[Start of section]
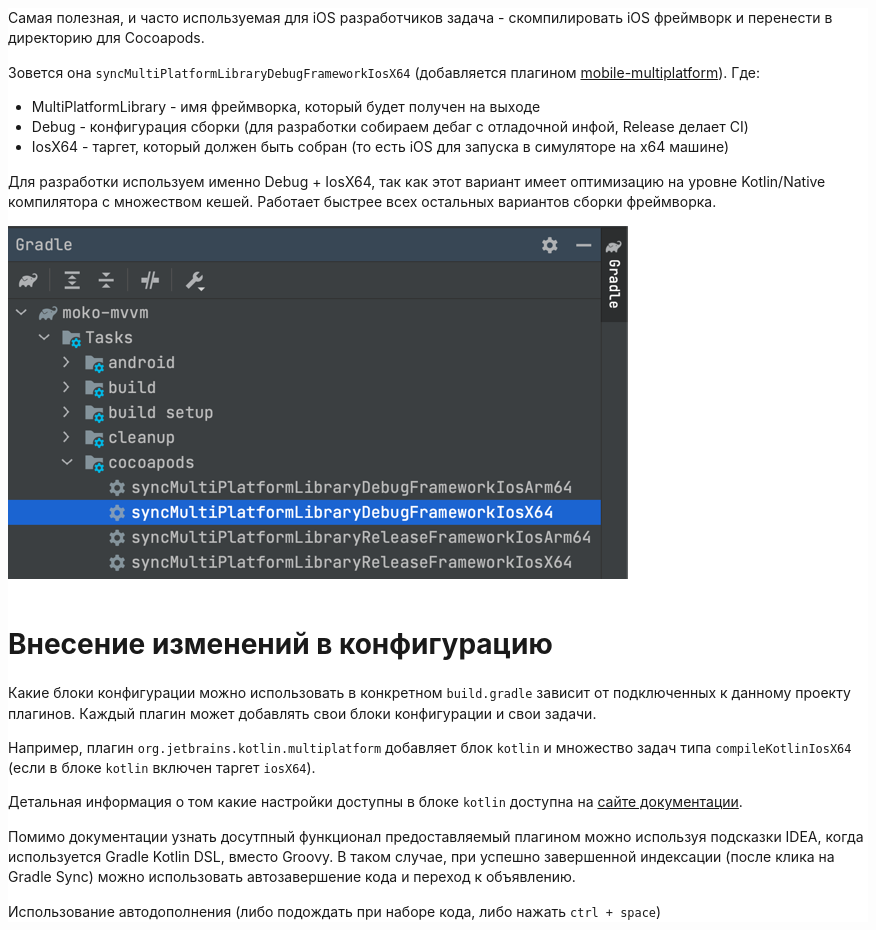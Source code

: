 Самая полезная, и часто используемая для iOS разработчиков задача - скомпилировать iOS фреймворк и
перенести в директорию для Cocoapods.

Зовется она `syncMultiPlatformLibraryDebugFrameworkIosX64` (добавляется
плагином [mobile-multiplatform](https://github.com/icerockdev/mobile-multiplatform-gradle-plugin)).
Где:

- MultiPlatformLibrary - имя фреймворка, который будет получен на выходе
- Debug - конфигурация сборки (для разработки собираем дебаг с отладочной инфой, Release делает CI)
- IosX64 - таргет, который должен быть собран (то есть iOS для запуска в симуляторе на x64 машине)

Для разработки используем именно Debug + IosX64, так как этот вариант имеет оптимизацию на уровне
Kotlin/Native компилятора с множеством кешей. Работает быстрее всех остальных вариантов сборки
фреймворка.

![gradle cocoapods task](/assets/idea-gradle-cocoapods.png)

# Внесение изменений в конфигурацию

Какие блоки конфигурации можно использовать в конкретном `build.gradle` зависит от подключенных к
данному проекту плагинов. Каждый плагин может добавлять свои блоки конфигурации и свои задачи.

Например, плагин `org.jetbrains.kotlin.multiplatform` добавляет блок `kotlin` и множество задач
типа `compileKotlinIosX64` (если в блоке `kotlin` включен таргет `iosX64`).

Детальная информация о том какие настройки доступны в блоке `kotlin` доступна
на [сайте документации](https://kotlinlang.org/docs/mpp-dsl-reference.html).

Помимо документации узнать досутпный функционал предоставляемый плагином можно используя подсказки
IDEA, когда используется Gradle Kotlin DSL, вместо Groovy. В таком случае, при успешно завершенной
индексации (после клика на Gradle Sync) можно использовать автозавершение кода и переход к
объявлению.

Использование автодополнения (либо подождать при наборе кода, либо нажать `ctrl + space`)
[End of section]
How many lines in the data above contain the word "сборки"? Reply with only that figure.

## Result below
2